■ DATA EXCERPTS:

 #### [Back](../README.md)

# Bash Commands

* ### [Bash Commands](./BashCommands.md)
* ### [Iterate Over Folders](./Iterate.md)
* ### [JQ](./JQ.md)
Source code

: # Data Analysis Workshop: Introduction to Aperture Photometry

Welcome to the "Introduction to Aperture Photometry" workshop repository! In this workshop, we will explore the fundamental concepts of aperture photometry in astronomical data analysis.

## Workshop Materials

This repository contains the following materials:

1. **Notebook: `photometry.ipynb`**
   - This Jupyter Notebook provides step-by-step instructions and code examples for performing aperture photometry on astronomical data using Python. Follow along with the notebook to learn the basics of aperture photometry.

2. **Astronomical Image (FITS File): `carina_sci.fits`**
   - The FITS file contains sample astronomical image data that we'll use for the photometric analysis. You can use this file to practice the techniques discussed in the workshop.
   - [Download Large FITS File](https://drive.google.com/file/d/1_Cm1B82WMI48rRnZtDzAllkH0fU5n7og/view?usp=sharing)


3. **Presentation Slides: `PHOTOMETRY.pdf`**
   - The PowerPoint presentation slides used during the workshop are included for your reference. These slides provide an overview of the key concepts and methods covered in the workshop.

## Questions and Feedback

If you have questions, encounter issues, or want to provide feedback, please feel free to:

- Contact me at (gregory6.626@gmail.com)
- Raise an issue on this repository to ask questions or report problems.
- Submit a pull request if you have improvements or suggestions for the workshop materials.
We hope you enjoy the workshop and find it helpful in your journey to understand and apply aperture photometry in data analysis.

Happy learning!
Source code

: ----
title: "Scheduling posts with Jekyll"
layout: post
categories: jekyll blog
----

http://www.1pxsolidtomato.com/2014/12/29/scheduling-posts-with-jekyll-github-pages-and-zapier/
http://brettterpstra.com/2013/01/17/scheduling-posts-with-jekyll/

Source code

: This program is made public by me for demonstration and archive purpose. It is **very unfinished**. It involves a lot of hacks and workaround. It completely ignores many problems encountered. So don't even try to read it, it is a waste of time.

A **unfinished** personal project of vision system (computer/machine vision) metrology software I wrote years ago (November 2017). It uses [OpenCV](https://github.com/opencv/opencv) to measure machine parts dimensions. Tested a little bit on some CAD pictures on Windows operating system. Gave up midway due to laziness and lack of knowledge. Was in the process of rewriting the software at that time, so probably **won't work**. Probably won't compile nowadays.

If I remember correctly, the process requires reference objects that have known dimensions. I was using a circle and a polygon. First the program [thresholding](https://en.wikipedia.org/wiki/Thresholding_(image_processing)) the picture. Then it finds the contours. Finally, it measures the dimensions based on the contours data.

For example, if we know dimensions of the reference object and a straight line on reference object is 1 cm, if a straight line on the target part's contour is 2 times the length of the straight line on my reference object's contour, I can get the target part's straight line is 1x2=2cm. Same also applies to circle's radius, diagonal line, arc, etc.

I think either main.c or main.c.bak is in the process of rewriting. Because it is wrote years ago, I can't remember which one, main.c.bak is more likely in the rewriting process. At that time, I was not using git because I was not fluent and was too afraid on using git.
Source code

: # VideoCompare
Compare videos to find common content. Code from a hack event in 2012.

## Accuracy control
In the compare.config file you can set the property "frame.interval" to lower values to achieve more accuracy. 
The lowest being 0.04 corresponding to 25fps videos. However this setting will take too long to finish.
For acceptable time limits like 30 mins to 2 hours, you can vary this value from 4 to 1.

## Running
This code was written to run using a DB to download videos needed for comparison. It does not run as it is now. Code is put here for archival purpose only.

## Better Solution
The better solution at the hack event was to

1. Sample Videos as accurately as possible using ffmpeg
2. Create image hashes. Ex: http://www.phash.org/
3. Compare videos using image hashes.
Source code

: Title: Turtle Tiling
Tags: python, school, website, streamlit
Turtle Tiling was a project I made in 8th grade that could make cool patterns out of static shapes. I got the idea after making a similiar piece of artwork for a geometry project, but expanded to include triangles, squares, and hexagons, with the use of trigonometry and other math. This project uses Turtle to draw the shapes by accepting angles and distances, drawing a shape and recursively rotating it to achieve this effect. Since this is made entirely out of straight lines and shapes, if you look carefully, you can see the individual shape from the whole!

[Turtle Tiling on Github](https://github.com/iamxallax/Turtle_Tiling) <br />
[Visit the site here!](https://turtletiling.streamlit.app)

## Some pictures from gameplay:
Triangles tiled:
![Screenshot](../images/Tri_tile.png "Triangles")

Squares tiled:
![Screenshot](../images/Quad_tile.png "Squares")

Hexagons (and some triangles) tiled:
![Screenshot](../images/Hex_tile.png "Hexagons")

■ ACTION ITEM:
Retype the material above exactly as given.

■ EXPECTED ANSWER:
 #### [Back](../README.md)

# Bash Commands

* ### [Bash Commands](./BashCommands.md)
* ### [Iterate Over Folders](./Iterate.md)
* ### [JQ](./JQ.md)
Source code

: # Data Analysis Workshop: Introduction to Aperture Photometry

Welcome to the "Introduction to Aperture Photometry" workshop repository! In this workshop, we will explore the fundamental concepts of aperture photometry in astronomical data analysis.

## Workshop Materials

This repository contains the following materials:

1. **Notebook: `photometry.ipynb`**
   - This Jupyter Notebook provides step-by-step instructions and code examples for performing aperture photometry on astronomical data using Python. Follow along with the notebook to learn the basics of aperture photometry.

2. **Astronomical Image (FITS File): `carina_sci.fits`**
   - The FITS file contains sample astronomical image data that we'll use for the photometric analysis. You can use this file to practice the techniques discussed in the workshop.
   - [Download Large FITS File](https://drive.google.com/file/d/1_Cm1B82WMI48rRnZtDzAllkH0fU5n7og/view?usp=sharing)


3. **Presentation Slides: `PHOTOMETRY.pdf`**
   - The PowerPoint presentation slides used during the workshop are included for your reference. These slides provide an overview of the key concepts and methods covered in the workshop.

## Questions and Feedback

If you have questions, encounter issues, or want to provide feedback, please feel free to:

- Contact me at (gregory6.626@gmail.com)
- Raise an issue on this repository to ask questions or report problems.
- Submit a pull request if you have improvements or suggestions for the workshop materials.
We hope you enjoy the workshop and find it helpful in your journey to understand and apply aperture photometry in data analysis.

Happy learning!
Source code

: ----
title: "Scheduling posts with Jekyll"
layout: post
categories: jekyll blog
----

http://www.1pxsolidtomato.com/2014/12/29/scheduling-posts-with-jekyll-github-pages-and-zapier/
http://brettterpstra.com/2013/01/17/scheduling-posts-with-jekyll/

Source code

: This program is made public by me for demonstration and archive purpose. It is **very unfinished**. It involves a lot of hacks and workaround. It completely ignores many problems encountered. So don't even try to read it, it is a waste of time.

A **unfinished** personal project of vision system (computer/machine vision) metrology software I wrote years ago (November 2017). It uses [OpenCV](https://github.com/opencv/opencv) to measure machine parts dimensions. Tested a little bit on some CAD pictures on Windows operating system. Gave up midway due to laziness and lack of knowledge. Was in the process of rewriting the software at that time, so probably **won't work**. Probably won't compile nowadays.

If I remember correctly, the process requires reference objects that have known dimensions. I was using a circle and a polygon. First the program [thresholding](https://en.wikipedia.org/wiki/Thresholding_(image_processing)) the picture. Then it finds the contours. Finally, it measures the dimensions based on the contours data.

For example, if we know dimensions of the reference object and a straight line on reference object is 1 cm, if a straight line on the target part's contour is 2 times the length of the straight line on my reference object's contour, I can get the target part's straight line is 1x2=2cm. Same also applies to circle's radius, diagonal line, arc, etc.

I think either main.c or main.c.bak is in the process of rewriting. Because it is wrote years ago, I can't remember which one, main.c.bak is more likely in the rewriting process. At that time, I was not using git because I was not fluent and was too afraid on using git.
Source code

: # VideoCompare
Compare videos to find common content. Code from a hack event in 2012.

## Accuracy control
In the compare.config file you can set the property "frame.interval" to lower values to achieve more accuracy. 
The lowest being 0.04 corresponding to 25fps videos. However this setting will take too long to finish.
For acceptable time limits like 30 mins to 2 hours, you can vary this value from 4 to 1.

## Running
This code was written to run using a DB to download videos needed for comparison. It does not run as it is now. Code is put here for archival purpose only.

## Better Solution
The better solution at the hack event was to

1. Sample Videos as accurately as possible using ffmpeg
2. Create image hashes. Ex: http://www.phash.org/
3. Compare videos using image hashes.
Source code

: Title: Turtle Tiling
Tags: python, school, website, streamlit
Turtle Tiling was a project I made in 8th grade that could make cool patterns out of static shapes. I got the idea after making a similiar piece of artwork for a geometry project, but expanded to include triangles, squares, and hexagons, with the use of trigonometry and other math. This project uses Turtle to draw the shapes by accepting angles and distances, drawing a shape and recursively rotating it to achieve this effect. Since this is made entirely out of straight lines and shapes, if you look carefully, you can see the individual shape from the whole!

[Turtle Tiling on Github](https://github.com/iamxallax/Turtle_Tiling) <br />
[Visit the site here!](https://turtletiling.streamlit.app)

## Some pictures from gameplay:
Triangles tiled:
![Screenshot](../images/Tri_tile.png "Triangles")

Squares tiled:
![Screenshot](../images/Quad_tile.png "Squares")

Hexagons (and some triangles) tiled:
![Screenshot](../images/Hex_tile.png "Hexagons")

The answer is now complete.